**Your instructions:** Each line of the listing that contains the word "numberwithin" is to be copied.

**Source material:**
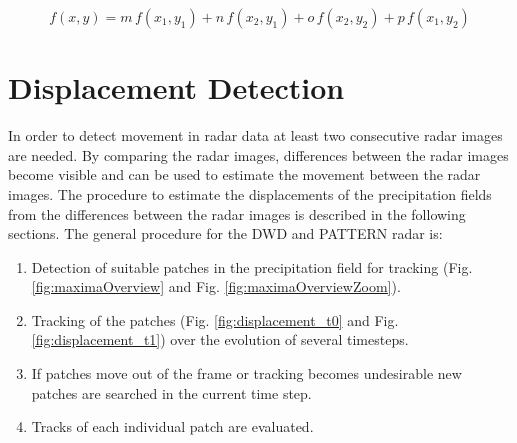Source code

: \documentclass[11pt,twoside,a4paper,fleqn,x11names]{report}
\numberwithin{equation}{chapter}
\numberwithin{figure}{chapter}
\numberwithin{table}{chapter}
\begin{document}
\begin{equation}
	f(x,y) = m\,f(x_1,y_1)+n\,f(x_2,y_1)+o\,f(x_2,y_2)+p\,f(x_1,y_2)
	\label{eq:bilinear}
\end{equation}
\section{Displacement Detection}
\label{subsec:disdetect}
In order to detect movement in radar data at least two consecutive radar images are needed. By comparing the radar images, differences between the radar images become visible and can be used to estimate the movement between the radar images. The procedure to estimate the displacements of the precipitation fields from the differences between the radar images is described in the following sections. The general procedure for the DWD and PATTERN radar is:
\begin{enumerate}
	\item Detection of suitable patches in the precipitation field for tracking (Fig. \ref{fig:maximaOverview} and Fig. \ref{fig:maximaOverviewZoom}).
	\item Tracking of the patches (Fig. \ref{fig:displacement_t0} and Fig. \ref{fig:displacement_t1}) over the evolution of several timesteps.
	\item If patches move out of the frame or tracking becomes undesirable new patches are searched in the current time step.
	\item Tracks of each individual patch are evaluated.
\end{enumerate}

\end{document}

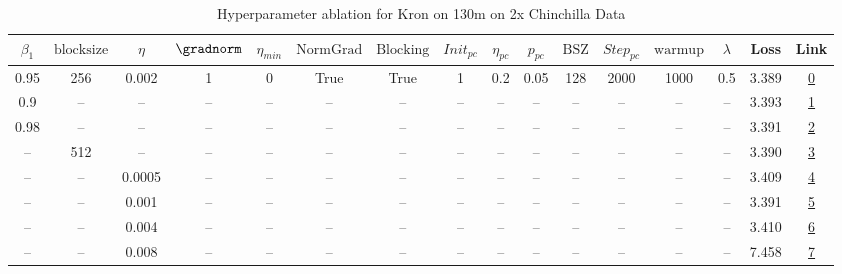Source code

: \begin{table}[H]
\centering
\caption{Hyperparameter ablation for Kron on 130m on 2x Chinchilla Data}
\label{tab:ablation_kron_130m_on_2x_chinchilla_data}
\begin{tabular}{cccccccccccccccc}
\toprule
$\beta_1$ & $\mathrm{block size}$ & $\eta$ & $\gradnorm$ & $\eta_{min}$ & $\mathrm{NormGrad}$ & $\mathrm{Blocking}$ & $Init_{pc}$ & $\eta_{pc}$ & $p_{pc}$ & $\mathrm{BSZ}$ & $Step_{pc}$ & $\mathrm{warmup}$ & $\lambda$ & Loss & Link \\
\midrule
0.95 & 256 & 0.002 & 1 & 0 & True & True & 1 & 0.2 & 0.05 & 128 & 2000 & 1000 & 0.5 & 3.389 & \href{https://wandb.ai/stanford-mercury/optimizer-scaling/runs/sweep-130m-5B-kron45d4b7lr0.002-wd0.5-b10.95-plr0.2-pis1-gn1-nor-c54de5}{0} \\
\midrule
0.9 & -- & -- & -- & -- & -- & -- & -- & -- & -- & -- & -- & -- & -- & 3.393 & \href{https://wandb.ai/stanford-mercury/optimizer-scaling/runs/sweep-130m-5B-kronc6e4f0lr0.002-wd0.5-b10.9-plr0.2-pis1-gn1-norm-b99f14}{1} \\
0.98 & -- & -- & -- & -- & -- & -- & -- & -- & -- & -- & -- & -- & -- & 3.391 & \href{https://wandb.ai/stanford-mercury/optimizer-scaling/runs/sweep-130m-5B-kron446e3clr0.002-wd0.5-b10.98-plr0.2-pis1-gn1-nor-60f801}{2} \\
-- & 512 & -- & -- & -- & -- & -- & -- & -- & -- & -- & -- & -- & -- & 3.390 & \href{https://wandb.ai/stanford-mercury/optimizer-scaling/runs/sweep-130m-5B-kron47f90elr0.002-wd0.5-b10.95-plr0.2-pis1-gn1-nor-50b12f}{3} \\
-- & -- & 0.0005 & -- & -- & -- & -- & -- & -- & -- & -- & -- & -- & -- & 3.409 & \href{https://wandb.ai/stanford-mercury/optimizer-scaling/runs/sweep-130m-5B-kronc5113alr0.0005-wd0.5-b10.95-plr0.2-pis1-gn1-no-25eea5}{4} \\
-- & -- & 0.001 & -- & -- & -- & -- & -- & -- & -- & -- & -- & -- & -- & 3.391 & \href{https://wandb.ai/stanford-mercury/optimizer-scaling/runs/sweep-130m-5B-kron0d84f8lr0.001-wd0.5-b10.95-plr0.2-pis1-gn1-nor-9cbb80}{5} \\
-- & -- & 0.004 & -- & -- & -- & -- & -- & -- & -- & -- & -- & -- & -- & 3.410 & \href{https://wandb.ai/stanford-mercury/optimizer-scaling/runs/sweep-130m-5B-krone91591lr0.004-wd0.5-b10.95-plr0.2-pis1-gn1-nor-46e2ae}{6} \\
-- & -- & 0.008 & -- & -- & -- & -- & -- & -- & -- & -- & -- & -- & -- & 7.458 & \href{https://wandb.ai/stanford-mercury/optimizer-scaling/runs/sweep-130m-5B-kron4e53f2lr0.008-wd0.5-b10.95-plr0.2-pis1-gn1-nor-6c3cc4}{7} \\

\end{tabular}
\end{table}
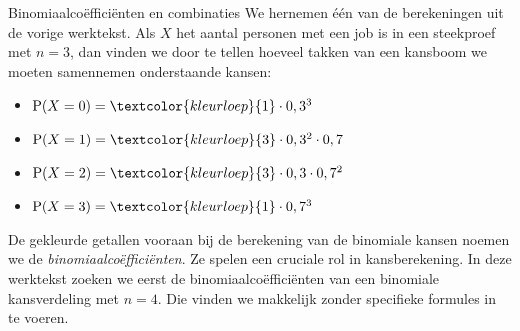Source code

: \clearpage
\begin{lesactiviteit}{Binomiaalcoëfficiënten en combinaties}   
    We hernemen één van de berekeningen uit de vorige werktekst. Als $X$ het aantal personen met een job is in een steekproef met $n=3$, dan vinden we door te tellen hoeveel takken van een kansboom we moeten samennemen onderstaande kansen:
    \begin{itemize}
        \item $\textrm{P}(X=0)=\textcolor{kleurloep}{1} \cdot 0,3 ^3$
	\item $\textrm{P}(X=1)=\textcolor{kleurloep}{3} \cdot 0,3^2 \cdot 0,7$
	\item $\textrm{P}(X=2)=\textcolor{kleurloep}{3} \cdot 0,3 \cdot 0,7^2$
	\item $\textrm{P}(X=3)=\textcolor{kleurloep}{1} \cdot 0,7^3$
    \end{itemize}

    De gekleurde getallen vooraan bij de berekening van de binomiale kansen noemen we de \emph{binomiaalcoëfficiënten}. Ze spelen een cruciale rol in kansberekening. In deze werktekst zoeken we eerst de binomiaalcoëfficiënten van een binomiale kansverdeling met $n=4$. Die vinden we makkelijk zonder specifieke formules in te voeren.

\begin{vraagenantwoord}
    
    


\end{vraagenantwoord}
\end{lesactiviteit}
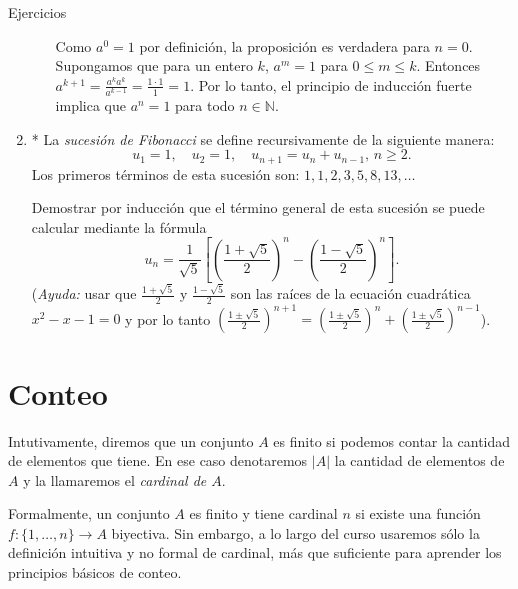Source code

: \begin{section}{Ejercicios}
\begin{enumerate}
\begin{enumerate}
            Como $a^0=1$ por definición, la proposición es verdadera para $n=0$. Supongamos
            que para  un entero $k$, $a^m=1$ para $0\leq m \leq k$. Entonces
            $a^{k+1}= \frac{a^k a^k}{a^{k-1}}=\frac{1\cdot1}1=1$.
            Por lo tanto, el principio de inducción fuerte implica que $a^n=1$ para todo $n\in \mathbb N$.
        \end{enumerate}

        \item* La \emph{sucesión de Fibonacci} se define recursivamente de la siguiente manera:
        $$
        u_1=1,\quad u_2=1,\quad u_{n+1}=u_{n}+u_{n-1}, \, n\geq 2.
        $$
        Los primeros términos de esta sucesión son: $1,1,2,3,5,8,13,\ldots$

        Demostrar por inducción que el término general de esta sucesión se puede calcular mediante la fórmula
        \[ u_n= \frac{1}{\sqrt{5}}\left[\left(\frac{1+\sqrt{5}}{2}\right)^n-\left(\frac{1-\sqrt{5}}{2}\right)^n\right].\]
        (\textit{Ayuda:} usar que $\frac{1+\sqrt{5}}{2}$ y $\frac{1-\sqrt{5}}{2}$ son las raíces de la ecuación cuadrática $x^2-x-1=0$ y por lo tanto  $\left(\frac{1\pm\sqrt{5}}{2}\right)^{n+1} = \left(\frac{1\pm\sqrt{5}}{2}\right)^{n}+\left(\frac{1\pm\sqrt{5}}{2}\right)^{n-1}$).
    \end{enumerate}
\end{section}





\chapter[Conteo]{Conteo}\label{cap.conteo}

Intutivamente, diremos que un conjunto $A$ es finito si podemos contar la cantidad de elementos que tiene. En ese caso denotaremos $|A|$ la cantidad de elementos de $A$ y la llamaremos el {\em cardinal de $A$}.  

Formalmente, un conjunto $A$ es finito y tiene  cardinal $n$  si existe una función $f: \{1,\ldots,n\} \to A$ biyectiva. Sin embargo,  a lo largo del curso usaremos sólo la definición intuitiva y  no formal de cardinal, más que suficiente para aprender los principios básicos de conteo.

**Worked solution:**
\numberwithin{equation}{chapter}
\numberwithin{figure}{chapter}
\numberwithin{table}{chapter}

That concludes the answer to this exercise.